Walt Whitman said: Resist much, obey little. (Walt Whitman (1819–1892). Leaves of Grass. 1900.)
That’s from Walt Whitman’s Caution:

TO The States, or any one of them, or any city of The States, Resist much, obey little;
Once unquestioning obedience, once fully enslaved;
Once fully enslaved, no nation, state, city, of this earth, ever afterward resumes its liberty.

I would say that this is nearly true for individuals, as well. Once a person develops unquestioning obedience, they are enslaved to the system. The system doesn’t need a lot of overt help in keeping people in line, as most are very capable of doing it for them, and our internalized oppressor tries to keep us from experiencing our full lives. Following those impulses, after all, might may shake things up, could frighten the horses......

Guy Debord wrote about the decline in our real social / personal lives as “the decline of being into having, and having into merely appearing." He called this the spectacle, in which relations between commodities have supplanted relations between people, in which "passive identification with the spectacle supplants genuine activity". Think: Keeping up appearances; keeping up with the Jones’. Think bigger, faster hamster wheels.
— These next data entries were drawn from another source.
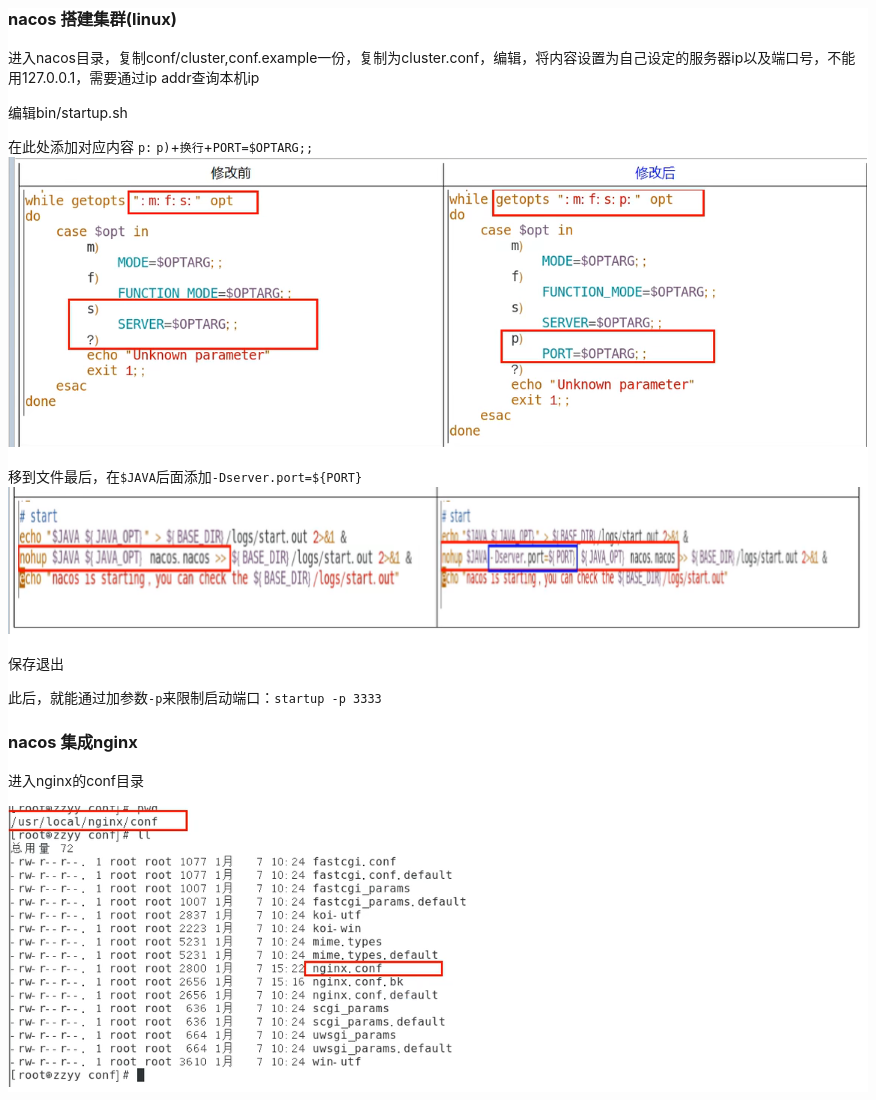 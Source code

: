 ### nacos 搭建集群(linux)

进入nacos目录，复制conf/cluster,conf.example一份，复制为cluster.conf，编辑，将内容设置为自己设定的服务器ip以及端口号，不能用127.0.0.1，需要通过ip addr查询本机ip

编辑bin/startup.sh

在此处添加对应内容
`p:` `p)`+`换行`+`PORT=$OPTARG;;`
![](img/Nacos/2022-03-15-01-55-42.png)

移到文件最后，在`$JAVA`后面添加`-Dserver.port=${PORT}`
![](img/Nacos/2022-03-15-01-58-01.png)

保存退出

此后，就能通过加参数`-p`来限制启动端口：`startup -p 3333`


### nacos 集成nginx

进入nginx的conf目录

![](img/Nacos/2022-03-15-09-56-26.png)

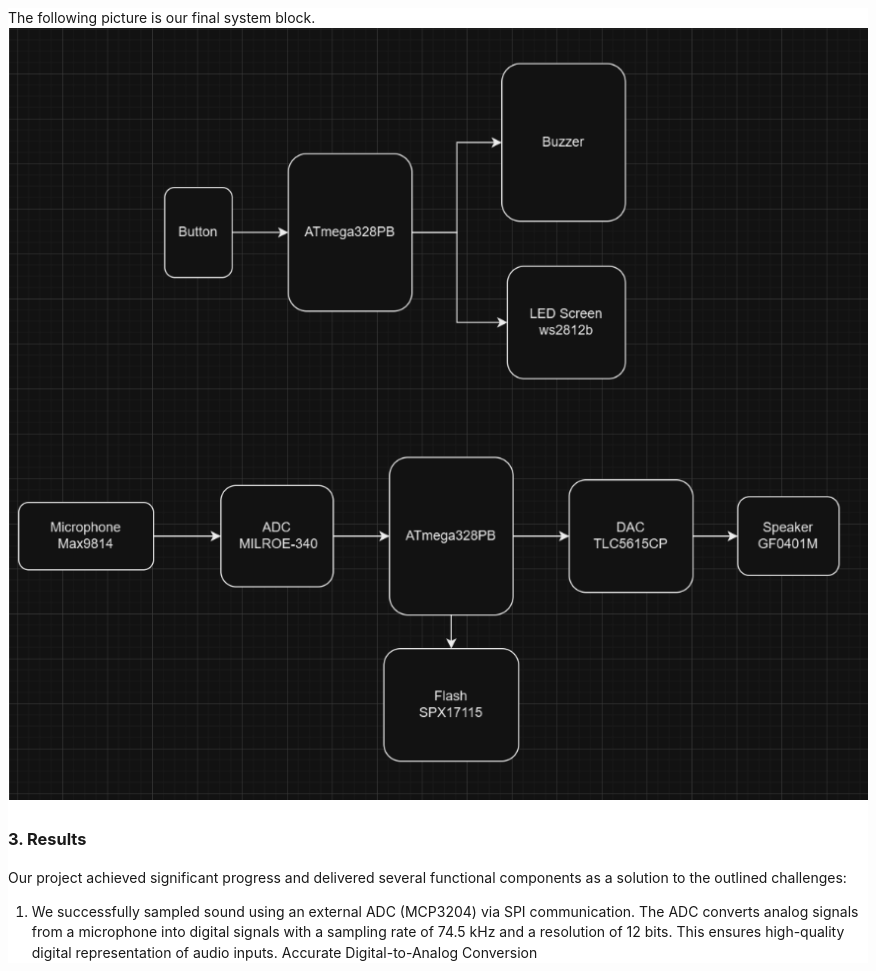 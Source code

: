 The following picture is our final system block.
![systemblock](system_block.png)

### 3. Results

Our project achieved significant progress and delivered several functional components as a solution to the outlined challenges:

1. We successfully sampled sound using an external ADC (MCP3204) via SPI communication. The ADC converts analog signals from a microphone into digital signals with a sampling rate of 74.5 kHz and a resolution of 12 bits. This ensures high-quality digital representation of audio inputs.
Accurate Digital-to-Analog Conversion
In the 60s, he wrote of needing to disrupt this spectacle, through the creation of a bigger spectacle to draw conscious attention to the otherwise unseen. To do this, one consciously creates a situation in which life, "which involves using spectacular images and language to disrupt the flow of the spectacle."

So, how to do just that? Breaking free- unchaining minds, and existances from corporate fetters.

11 years ago, thousands of people focused on the WTO meeting in Seattle. Amidst police violence and provacatuer actions, there was a joyous noise-- a carnival like atmosphere of giant puppets, street theater, music, art, and rebellion.

While not wholly new, such a din broke through the numbed passive minds, hooked to the telly for their daily intake of so-called news. Just as Debord said it could. And the effect was palpable, until the events of 9-11 quashed dissent, period.

Many people ran like frightened children back to big daddy for protection-- and big daddy told us all that the things that will keep us safe are war and shopping. Really? Jesus-- really??? And most people fell for that.... drifting back into a complacency that feels comfortable, at least at first... but that unsatisfying, alienated feeling keeps coming back around the edges, and unexamined, the first impulse is to buy something to fill it. And the cycle continues, even after big daddies reign had ended.

We must go bravely forward, once more. Reclaiming our lives, and unplugging the machine of corporate rule is essential for the survival of this planet, and our own joy.

Coming up on the 26th is Buy Nothing Day. It’s a day set aside to challenge consumerism. While I am more inclined to absolutism on the day, many have argued that it is a fine time to focus on local and sustainable business-- to conduct business that supports our communities. In either case, it’s still a fine day to use as a focal point to draw attention to the sort of consumerism that destroys the planet, and keeps people running in circles, ever further from their actual desires.

Also, November 22nd- 28th is the Carnivalesque Rebellion week-- a week called internationally for people to create conscious situations.

This is from the Adbusters website:

A few people start breaking their old patterns, embracing what they love (and in the process discovering what they hate), daydreaming, questioning, rebelling? What happens naturally then, according to the revolutionary past, is a groundswell of support for this new way of being, with more and more people empowered to perform new gestures unencumbered by history.

Think of it as an adventure, as therapy – a week of pieing and pranks, of talking back at your profs and speaking truth to power. Some of us will put up posters in our schools and neighborhoods and just break our daily routines for a week. Others will chant, spark mayhem in big box stores and provoke mass cognitive dissonance. Others still will engage in the most visceral kind of civil disobedience. And on November 26 from sunrise to sunset we will abstain en masse – not only from holiday shopping, but from all the temptations of our five-planet lifestyles.

What are your thoughts and ideas on this?